Generally, everyone regardless of men or women has belly fat complications. Belly fat in particular accumulates more than the rest of the body and the sad fact is that it takes a little longer to lose belly fat. However, it is possible to get rid of belly fat if you exercise regularly. So, it is better to know about some simple exercise to reduce belly fat.
Don’t eat a lot of food at one time, take small portions and eat five-six times. Drink the proper amount of water half an hour after eating food. Dinner should be finished by 8:30 or two hours before bedtime.
Simple Exercise To Reduce Belly Fat:
If you want to lose belly fat quickly, do these exercises regularly.
1. Sit up
Couch down on a flat surface or on the floor. Now fold both legs. Hands will be straight along the knees, facing forward. Now exhale and sit straight forward. Legs will be folded. Now lie down again in the previous position. Do not sit for a long time. Get up and lie down, and sit up again. This will happen once.
You should do this a total of 12 times. After a minute, repeat the same routine. Do it again 12 times. In this way, there will be a set of 12 times. You have to do two sets like this initially. Later you can increase the set to three sets.
Lie straight on the floor. Fold the legs slightly apart. Place your hands on either side of your head ie behind your ears. Now exhale and rise upwards. Remember to exhale through the mouth and do not put any pressure on the neck. You will focus on your abdominal muscles. Do not bend your neck. The neck will be straight and you will be looking upwards i.e. towards the ceiling. Now lower yourself to inhale, but do not touch the entire floor with your head; Your head will have some clearance from the floor.

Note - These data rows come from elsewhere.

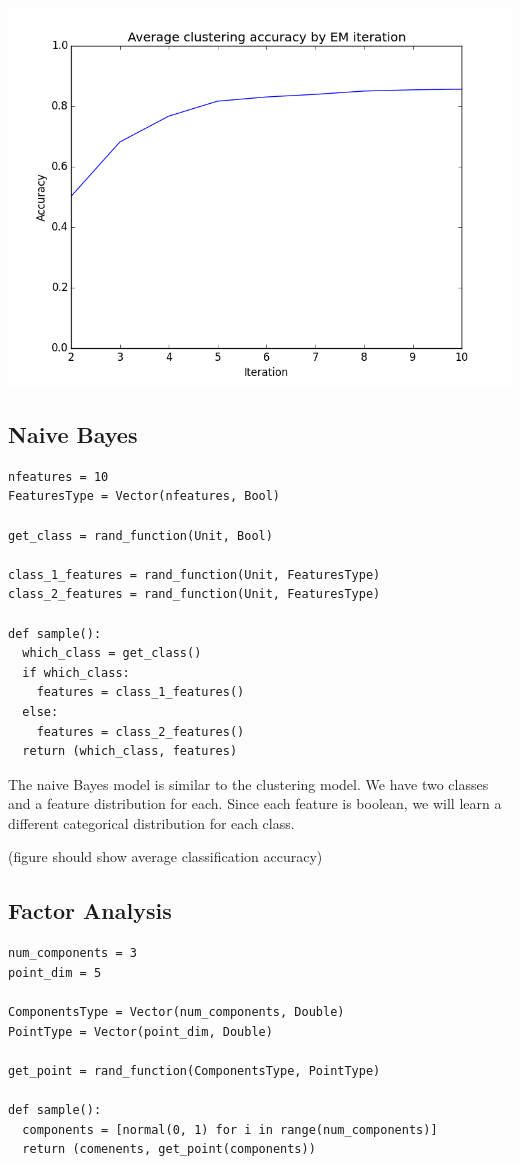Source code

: \documentclass[proceed]{article}
\begin{document}
\begin{center}
\includegraphics[scale=0.5]{cluster_accuracy.png}
\end{center}

\subsection{Naive Bayes}

\begin{verbatim}
nfeatures = 10
FeaturesType = Vector(nfeatures, Bool)

get_class = rand_function(Unit, Bool)

class_1_features = rand_function(Unit, FeaturesType)
class_2_features = rand_function(Unit, FeaturesType)

def sample():
  which_class = get_class()
  if which_class:
    features = class_1_features()
  else:
    features = class_2_features()
  return (which_class, features)
\end{verbatim}

The naive Bayes model is similar to the clustering model.  We have two classes and a feature
distribution for each.  Since each feature is boolean, we will learn
a different categorical distribution for each class.

(figure should show average classification accuracy)

  \subsection{Factor Analysis}

\begin{verbatim}
num_components = 3
point_dim = 5

ComponentsType = Vector(num_components, Double)
PointType = Vector(point_dim, Double)

get_point = rand_function(ComponentsType, PointType)

def sample():
  components = [normal(0, 1) for i in range(num_components)]
  return (comenents, get_point(components))
\end{verbatim}
\end{document}
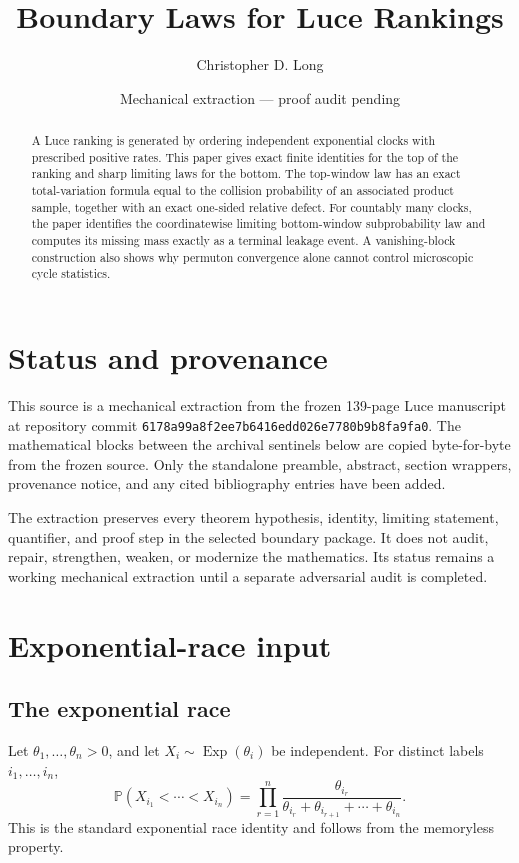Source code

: \documentclass[11pt]{article}
\title{Boundary Laws for Luce Rankings}
\author{Christopher D. Long}
\date{Mechanical extraction --- proof audit pending}
\theoremstyle{remark}
\newcommand{\Pp}{\mathbb P}
\newcommand{\Exp}{\operatorname{Exp}}
\begin{document}
\maketitle
\begin{abstract}
A Luce ranking is generated by ordering independent exponential clocks with prescribed positive rates. This paper gives exact finite identities for the top of the ranking and sharp limiting laws for the bottom. The top-window law has an exact total-variation formula equal to the collision probability of an associated product sample, together with an exact one-sided relative defect. For countably many clocks, the paper identifies the coordinatewise limiting bottom-window subprobability law and computes its missing mass exactly as a terminal leakage event. A vanishing-block construction also shows why permuton convergence alone cannot control microscopic cycle statistics.
\end{abstract}
\tableofcontents
\section{Status and provenance}
This source is a mechanical extraction from the frozen 139-page Luce manuscript at repository commit \texttt{6178a99a8f2ee7b6416edd026e7780b9b8fa9fa0}. The mathematical blocks between the archival sentinels below are copied byte-for-byte from the frozen source. Only the standalone preamble, abstract, section wrappers, provenance notice, and any cited bibliography entries have been added.

The extraction preserves every theorem hypothesis, identity, limiting statement, quantifier, and proof step in the selected boundary package. It does not audit, repair, strengthen, weaken, or modernize the mathematics. Its status remains a working mechanical extraction until a separate adversarial audit is completed.
\section{Exponential-race input}
\subsection{The exponential race}
Let \(\theta_1,\ldots,\theta_n>0\), and let \(X_i\sim\Exp(\theta_i)\) be independent.  For distinct labels \(i_1,\ldots,i_n\),
\[
\Pp(X_{i_1}<\cdots<X_{i_n})
= \prod_{r=1}^n
 \frac{\theta_{i_r}}{\theta_{i_r}+\theta_{i_{r+1}}+\cdots+\theta_{i_n}}.
\]
This is the standard exponential race identity and follows from the memoryless property.
\end{document}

Come back up like this and crunch down. Can’t be done too fast. It should be done in a medium rhythm. After a minute start again in exactly the same way. Do it again 12 times. In this way, there will be a set of 12 bars; In this way, two sets should be made. Notice the contraction and expansion of your abdominal muscles.
3. Leg race
Lie straight on the floor. Raise both your legs straight up to 90 degrees. Both hands will be straight by the side. Now take a breath and lower the legs together. But the feet should not touch the floor. Your feet will have some distance from the floor. In that state, while exhaling, lift the legs up to 90 degrees again. Go down again. Stick to the floor from head to waist. Do two sets of 12 repetitions. This exercise is much beneficial for the lower abdomen.
4. Russian abs twist
Sit with your legs straight in front. Now fold both the legs and take the feet a little higher than the floor. Move the upper body slightly back from the waist. And keeping both hands in Namaskar posture, turn right once and bring it to the right waist again or to the waist. Do two sets of 12 times like this. It will reduce the fat around your waist and lower belly fat.
Lying on the back, fold both hands in front and rest on the elbows and toes, slightly elevated and keep the body in a parallel position. Stay in this position for 10-15 seconds. Stay for 10-15 seconds at first. Later you have to slowly increase the time to 40-45 seconds. This happened once. Do this two to three times. Take a short rest after each exercise. It will reduce your stomach as well as back and arm fat.
By doing these exercises regularly, you will surely get very good results. Do it one day at a time in the initial state. You will get good results. After the first one to two days, you can feel pain in the abdominal muscles. This will ensure that your exercises are working, meaning that the fat cells have started to break down. If you continue like this for two to three months, you will get good results. Besides, there are some sports that will help in losing fat.